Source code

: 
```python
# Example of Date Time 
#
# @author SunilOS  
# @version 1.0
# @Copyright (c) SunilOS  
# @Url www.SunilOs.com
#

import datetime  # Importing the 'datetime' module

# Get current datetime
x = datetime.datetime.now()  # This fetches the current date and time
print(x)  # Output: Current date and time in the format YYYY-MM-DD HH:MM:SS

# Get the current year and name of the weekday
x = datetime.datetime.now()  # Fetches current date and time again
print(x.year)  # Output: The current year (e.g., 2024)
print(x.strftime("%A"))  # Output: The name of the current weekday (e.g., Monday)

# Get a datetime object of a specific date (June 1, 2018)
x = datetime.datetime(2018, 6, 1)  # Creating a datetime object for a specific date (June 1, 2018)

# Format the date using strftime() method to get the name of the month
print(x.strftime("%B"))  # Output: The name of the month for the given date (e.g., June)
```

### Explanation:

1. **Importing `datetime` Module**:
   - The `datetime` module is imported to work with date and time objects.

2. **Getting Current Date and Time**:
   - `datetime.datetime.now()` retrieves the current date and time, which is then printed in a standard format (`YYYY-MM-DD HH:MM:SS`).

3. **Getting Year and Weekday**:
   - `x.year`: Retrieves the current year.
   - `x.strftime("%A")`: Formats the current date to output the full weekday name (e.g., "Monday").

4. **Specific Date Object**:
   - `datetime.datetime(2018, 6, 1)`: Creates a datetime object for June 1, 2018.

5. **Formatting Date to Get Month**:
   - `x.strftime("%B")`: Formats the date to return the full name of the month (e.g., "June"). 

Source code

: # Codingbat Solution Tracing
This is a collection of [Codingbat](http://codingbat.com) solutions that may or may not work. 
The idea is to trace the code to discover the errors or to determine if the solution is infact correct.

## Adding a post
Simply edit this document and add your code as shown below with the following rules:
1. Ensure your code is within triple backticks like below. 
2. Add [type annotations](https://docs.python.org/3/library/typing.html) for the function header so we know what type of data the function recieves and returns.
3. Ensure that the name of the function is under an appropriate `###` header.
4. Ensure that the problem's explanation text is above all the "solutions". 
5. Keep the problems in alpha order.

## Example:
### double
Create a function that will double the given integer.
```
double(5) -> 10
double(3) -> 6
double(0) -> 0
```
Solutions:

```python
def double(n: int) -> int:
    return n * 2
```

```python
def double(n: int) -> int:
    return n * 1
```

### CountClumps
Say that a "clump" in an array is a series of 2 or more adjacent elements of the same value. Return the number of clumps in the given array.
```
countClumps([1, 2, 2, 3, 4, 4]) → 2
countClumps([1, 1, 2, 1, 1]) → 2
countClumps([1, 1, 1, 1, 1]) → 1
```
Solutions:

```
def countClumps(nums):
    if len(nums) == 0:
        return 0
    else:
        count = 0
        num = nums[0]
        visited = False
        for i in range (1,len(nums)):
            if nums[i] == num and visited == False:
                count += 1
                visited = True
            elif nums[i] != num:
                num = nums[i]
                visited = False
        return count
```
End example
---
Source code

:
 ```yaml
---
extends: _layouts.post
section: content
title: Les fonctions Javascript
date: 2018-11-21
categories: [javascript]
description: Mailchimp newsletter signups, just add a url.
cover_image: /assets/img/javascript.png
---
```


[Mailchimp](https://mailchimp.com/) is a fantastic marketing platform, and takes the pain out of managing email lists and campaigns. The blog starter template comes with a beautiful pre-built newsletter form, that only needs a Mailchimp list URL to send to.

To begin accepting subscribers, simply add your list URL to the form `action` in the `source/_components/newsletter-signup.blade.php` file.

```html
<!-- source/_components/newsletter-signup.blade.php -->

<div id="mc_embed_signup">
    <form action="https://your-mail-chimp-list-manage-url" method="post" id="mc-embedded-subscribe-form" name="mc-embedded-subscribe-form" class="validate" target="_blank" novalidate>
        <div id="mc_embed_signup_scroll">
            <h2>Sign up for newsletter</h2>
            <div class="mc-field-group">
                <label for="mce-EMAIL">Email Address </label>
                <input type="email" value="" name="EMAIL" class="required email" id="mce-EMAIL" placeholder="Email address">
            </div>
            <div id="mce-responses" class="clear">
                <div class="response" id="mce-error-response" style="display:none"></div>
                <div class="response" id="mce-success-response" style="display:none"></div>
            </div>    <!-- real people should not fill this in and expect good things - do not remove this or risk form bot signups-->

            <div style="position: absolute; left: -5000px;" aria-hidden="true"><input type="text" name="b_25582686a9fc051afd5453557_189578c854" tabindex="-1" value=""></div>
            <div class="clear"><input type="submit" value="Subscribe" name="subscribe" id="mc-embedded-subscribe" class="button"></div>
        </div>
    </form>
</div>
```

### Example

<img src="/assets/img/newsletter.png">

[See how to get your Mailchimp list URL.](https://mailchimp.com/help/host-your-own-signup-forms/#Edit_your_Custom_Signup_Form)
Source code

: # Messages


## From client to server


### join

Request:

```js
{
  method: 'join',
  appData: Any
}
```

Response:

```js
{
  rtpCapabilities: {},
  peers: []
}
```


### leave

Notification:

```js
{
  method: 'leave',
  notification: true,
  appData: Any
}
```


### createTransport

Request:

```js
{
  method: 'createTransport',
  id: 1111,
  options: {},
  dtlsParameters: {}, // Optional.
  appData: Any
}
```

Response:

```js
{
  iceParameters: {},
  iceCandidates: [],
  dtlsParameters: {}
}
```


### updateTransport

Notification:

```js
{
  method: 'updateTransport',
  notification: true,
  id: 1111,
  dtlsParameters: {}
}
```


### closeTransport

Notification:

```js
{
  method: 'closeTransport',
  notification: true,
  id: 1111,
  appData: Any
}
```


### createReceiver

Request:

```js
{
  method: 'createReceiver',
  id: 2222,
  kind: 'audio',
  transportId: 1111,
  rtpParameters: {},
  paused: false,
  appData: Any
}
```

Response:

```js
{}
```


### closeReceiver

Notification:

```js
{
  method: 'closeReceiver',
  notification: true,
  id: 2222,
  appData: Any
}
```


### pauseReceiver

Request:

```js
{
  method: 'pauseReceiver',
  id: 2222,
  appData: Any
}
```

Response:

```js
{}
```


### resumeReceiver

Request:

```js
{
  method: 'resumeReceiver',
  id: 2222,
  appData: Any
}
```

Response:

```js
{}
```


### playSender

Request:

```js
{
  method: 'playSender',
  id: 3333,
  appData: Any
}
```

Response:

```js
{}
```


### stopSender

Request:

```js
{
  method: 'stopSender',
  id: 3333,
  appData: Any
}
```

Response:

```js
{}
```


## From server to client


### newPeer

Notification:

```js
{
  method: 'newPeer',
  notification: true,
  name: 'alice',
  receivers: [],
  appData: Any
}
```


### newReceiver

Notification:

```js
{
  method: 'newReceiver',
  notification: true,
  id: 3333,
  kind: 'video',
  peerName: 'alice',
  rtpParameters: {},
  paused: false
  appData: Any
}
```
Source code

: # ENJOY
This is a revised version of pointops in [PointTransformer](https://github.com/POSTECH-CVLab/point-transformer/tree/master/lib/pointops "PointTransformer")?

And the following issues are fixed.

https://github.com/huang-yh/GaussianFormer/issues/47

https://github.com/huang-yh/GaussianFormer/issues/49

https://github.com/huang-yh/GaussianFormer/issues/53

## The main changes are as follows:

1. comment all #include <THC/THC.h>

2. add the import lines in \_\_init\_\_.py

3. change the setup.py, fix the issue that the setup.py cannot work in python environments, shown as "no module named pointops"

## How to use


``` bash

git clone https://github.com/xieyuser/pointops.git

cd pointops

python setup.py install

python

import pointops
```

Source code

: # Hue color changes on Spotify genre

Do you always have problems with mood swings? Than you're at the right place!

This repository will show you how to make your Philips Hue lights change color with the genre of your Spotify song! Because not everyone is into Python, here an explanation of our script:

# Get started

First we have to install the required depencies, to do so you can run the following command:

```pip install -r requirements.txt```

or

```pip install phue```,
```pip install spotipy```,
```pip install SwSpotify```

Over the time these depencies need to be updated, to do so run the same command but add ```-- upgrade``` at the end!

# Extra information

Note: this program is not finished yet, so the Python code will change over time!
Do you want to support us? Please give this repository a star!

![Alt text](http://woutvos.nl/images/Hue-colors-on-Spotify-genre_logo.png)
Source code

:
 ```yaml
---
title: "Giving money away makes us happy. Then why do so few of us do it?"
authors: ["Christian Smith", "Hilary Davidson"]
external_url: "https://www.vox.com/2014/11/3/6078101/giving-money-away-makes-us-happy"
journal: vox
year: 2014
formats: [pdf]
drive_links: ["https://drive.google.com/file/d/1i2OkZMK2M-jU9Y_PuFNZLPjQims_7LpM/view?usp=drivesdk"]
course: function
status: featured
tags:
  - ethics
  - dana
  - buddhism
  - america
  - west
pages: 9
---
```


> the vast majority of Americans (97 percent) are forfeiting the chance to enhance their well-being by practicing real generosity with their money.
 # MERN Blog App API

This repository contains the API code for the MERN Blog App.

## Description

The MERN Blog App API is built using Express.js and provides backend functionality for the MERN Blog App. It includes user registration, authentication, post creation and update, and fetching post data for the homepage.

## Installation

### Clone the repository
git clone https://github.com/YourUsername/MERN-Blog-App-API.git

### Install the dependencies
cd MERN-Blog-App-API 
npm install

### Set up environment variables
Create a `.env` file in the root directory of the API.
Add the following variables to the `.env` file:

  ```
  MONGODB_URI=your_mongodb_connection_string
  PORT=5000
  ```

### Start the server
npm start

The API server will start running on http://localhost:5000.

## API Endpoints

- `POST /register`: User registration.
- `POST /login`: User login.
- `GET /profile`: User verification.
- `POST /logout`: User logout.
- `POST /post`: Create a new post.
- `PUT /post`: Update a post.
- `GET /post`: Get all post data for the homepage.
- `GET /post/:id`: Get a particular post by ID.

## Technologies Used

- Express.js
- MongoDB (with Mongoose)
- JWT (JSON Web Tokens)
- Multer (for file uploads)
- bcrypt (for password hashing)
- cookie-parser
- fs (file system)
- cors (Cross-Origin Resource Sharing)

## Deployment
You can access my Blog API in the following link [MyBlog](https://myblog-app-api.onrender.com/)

§ Task brief: The response must consist of the lines above, from the first one through the line containing "This is a collection", reproduced exactly.

§ Final answer:
Source code

: 
```python
# Example of Date Time 
#
# @author SunilOS  
# @version 1.0
# @Copyright (c) SunilOS  
# @Url www.SunilOs.com
#

import datetime  # Importing the 'datetime' module

# Get current datetime
x = datetime.datetime.now()  # This fetches the current date and time
print(x)  # Output: Current date and time in the format YYYY-MM-DD HH:MM:SS

# Get the current year and name of the weekday
x = datetime.datetime.now()  # Fetches current date and time again
print(x.year)  # Output: The current year (e.g., 2024)
print(x.strftime("%A"))  # Output: The name of the current weekday (e.g., Monday)

# Get a datetime object of a specific date (June 1, 2018)
x = datetime.datetime(2018, 6, 1)  # Creating a datetime object for a specific date (June 1, 2018)

# Format the date using strftime() method to get the name of the month
print(x.strftime("%B"))  # Output: The name of the month for the given date (e.g., June)
```

### Explanation:

1. **Importing `datetime` Module**:
   - The `datetime` module is imported to work with date and time objects.

2. **Getting Current Date and Time**:
   - `datetime.datetime.now()` retrieves the current date and time, which is then printed in a standard format (`YYYY-MM-DD HH:MM:SS`).

3. **Getting Year and Weekday**:
   - `x.year`: Retrieves the current year.
   - `x.strftime("%A")`: Formats the current date to output the full weekday name (e.g., "Monday").

4. **Specific Date Object**:
   - `datetime.datetime(2018, 6, 1)`: Creates a datetime object for June 1, 2018.

5. **Formatting Date to Get Month**:
   - `x.strftime("%B")`: Formats the date to return the full name of the month (e.g., "June"). 

Source code

: # Codingbat Solution Tracing
This is a collection of [Codingbat](http://codingbat.com) solutions that may or may not work. 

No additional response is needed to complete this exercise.